- [What is needed]: With the line containing "parameters and given" as the start and the line containing "of the curves." as the end, transcribe that span of the entries below exactly, including both.

╭─ Information supplied

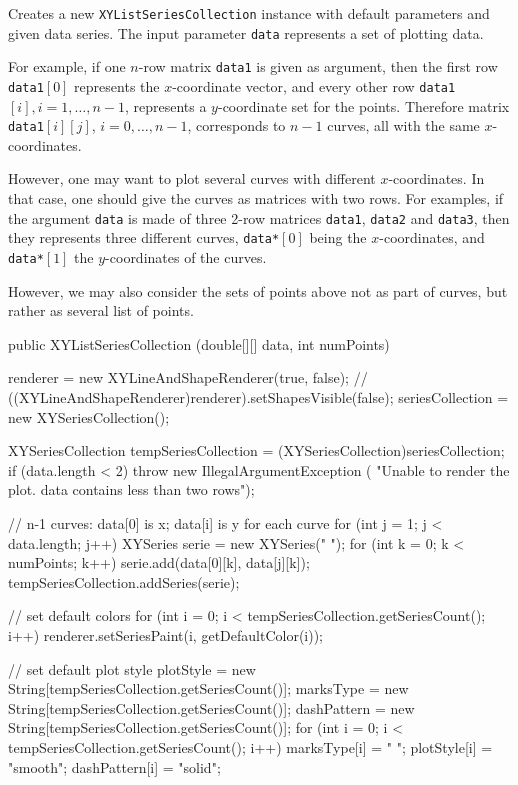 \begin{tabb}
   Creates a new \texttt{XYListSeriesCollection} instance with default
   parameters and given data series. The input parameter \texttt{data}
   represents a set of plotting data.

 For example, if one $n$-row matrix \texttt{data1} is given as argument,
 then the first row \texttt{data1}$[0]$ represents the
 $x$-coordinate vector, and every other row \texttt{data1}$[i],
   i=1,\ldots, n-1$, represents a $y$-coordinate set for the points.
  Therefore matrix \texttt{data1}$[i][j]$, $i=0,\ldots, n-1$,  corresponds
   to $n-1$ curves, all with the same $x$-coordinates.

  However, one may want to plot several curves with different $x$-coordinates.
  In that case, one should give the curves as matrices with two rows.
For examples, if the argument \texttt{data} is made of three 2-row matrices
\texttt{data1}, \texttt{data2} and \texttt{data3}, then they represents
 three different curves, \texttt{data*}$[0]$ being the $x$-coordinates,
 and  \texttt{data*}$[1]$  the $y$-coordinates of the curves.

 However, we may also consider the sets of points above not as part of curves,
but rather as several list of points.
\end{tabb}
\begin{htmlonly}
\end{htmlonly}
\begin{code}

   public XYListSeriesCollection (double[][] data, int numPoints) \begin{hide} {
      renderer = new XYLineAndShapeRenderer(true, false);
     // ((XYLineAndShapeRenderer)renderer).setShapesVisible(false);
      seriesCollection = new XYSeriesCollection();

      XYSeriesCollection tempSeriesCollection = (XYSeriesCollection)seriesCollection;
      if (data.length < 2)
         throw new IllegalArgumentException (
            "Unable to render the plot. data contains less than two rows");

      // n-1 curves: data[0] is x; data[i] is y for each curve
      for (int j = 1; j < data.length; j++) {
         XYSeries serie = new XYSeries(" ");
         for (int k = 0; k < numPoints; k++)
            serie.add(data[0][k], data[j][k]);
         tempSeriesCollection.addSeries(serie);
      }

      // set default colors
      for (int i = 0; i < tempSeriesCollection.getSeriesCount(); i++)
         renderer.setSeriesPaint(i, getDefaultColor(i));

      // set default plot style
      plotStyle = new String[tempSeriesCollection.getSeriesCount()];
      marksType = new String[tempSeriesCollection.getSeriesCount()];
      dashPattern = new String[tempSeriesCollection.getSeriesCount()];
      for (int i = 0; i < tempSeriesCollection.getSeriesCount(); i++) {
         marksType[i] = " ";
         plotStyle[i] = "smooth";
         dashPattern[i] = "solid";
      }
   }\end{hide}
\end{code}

╰─
╭─ Information supplied

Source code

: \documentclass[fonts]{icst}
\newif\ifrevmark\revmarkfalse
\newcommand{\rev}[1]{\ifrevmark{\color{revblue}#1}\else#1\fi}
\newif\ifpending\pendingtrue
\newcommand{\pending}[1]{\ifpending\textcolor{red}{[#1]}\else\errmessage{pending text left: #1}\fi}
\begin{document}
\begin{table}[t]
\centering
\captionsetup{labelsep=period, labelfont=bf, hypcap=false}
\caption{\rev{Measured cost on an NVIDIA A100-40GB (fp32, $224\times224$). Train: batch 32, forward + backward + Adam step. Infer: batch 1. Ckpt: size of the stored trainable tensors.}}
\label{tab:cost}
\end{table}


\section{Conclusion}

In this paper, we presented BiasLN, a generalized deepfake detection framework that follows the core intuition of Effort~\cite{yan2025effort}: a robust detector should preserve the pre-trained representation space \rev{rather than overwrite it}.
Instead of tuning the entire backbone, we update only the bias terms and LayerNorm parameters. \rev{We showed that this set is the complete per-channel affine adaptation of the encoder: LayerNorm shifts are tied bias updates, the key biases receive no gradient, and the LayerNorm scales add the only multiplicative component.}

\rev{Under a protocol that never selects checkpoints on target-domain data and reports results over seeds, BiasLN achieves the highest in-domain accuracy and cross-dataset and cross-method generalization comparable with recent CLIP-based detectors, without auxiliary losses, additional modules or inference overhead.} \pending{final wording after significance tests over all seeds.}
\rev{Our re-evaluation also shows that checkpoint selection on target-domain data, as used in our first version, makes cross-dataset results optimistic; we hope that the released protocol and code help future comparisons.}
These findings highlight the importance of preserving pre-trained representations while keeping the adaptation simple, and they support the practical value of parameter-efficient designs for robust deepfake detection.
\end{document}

╰─

- [Solution below]:
   parameters and given data series. The input parameter \texttt{data}
   represents a set of plotting data.

 For example, if one $n$-row matrix \texttt{data1} is given as argument,
 then the first row \texttt{data1}$[0]$ represents the
 $x$-coordinate vector, and every other row \texttt{data1}$[i],
   i=1,\ldots, n-1$, represents a $y$-coordinate set for the points.
  Therefore matrix \texttt{data1}$[i][j]$, $i=0,\ldots, n-1$,  corresponds
   to $n-1$ curves, all with the same $x$-coordinates.

  However, one may want to plot several curves with different $x$-coordinates.
  In that case, one should give the curves as matrices with two rows.
For examples, if the argument \texttt{data} is made of three 2-row matrices
\texttt{data1}, \texttt{data2} and \texttt{data3}, then they represents
 three different curves, \texttt{data*}$[0]$ being the $x$-coordinates,
 and  \texttt{data*}$[1]$  the $y$-coordinates of the curves.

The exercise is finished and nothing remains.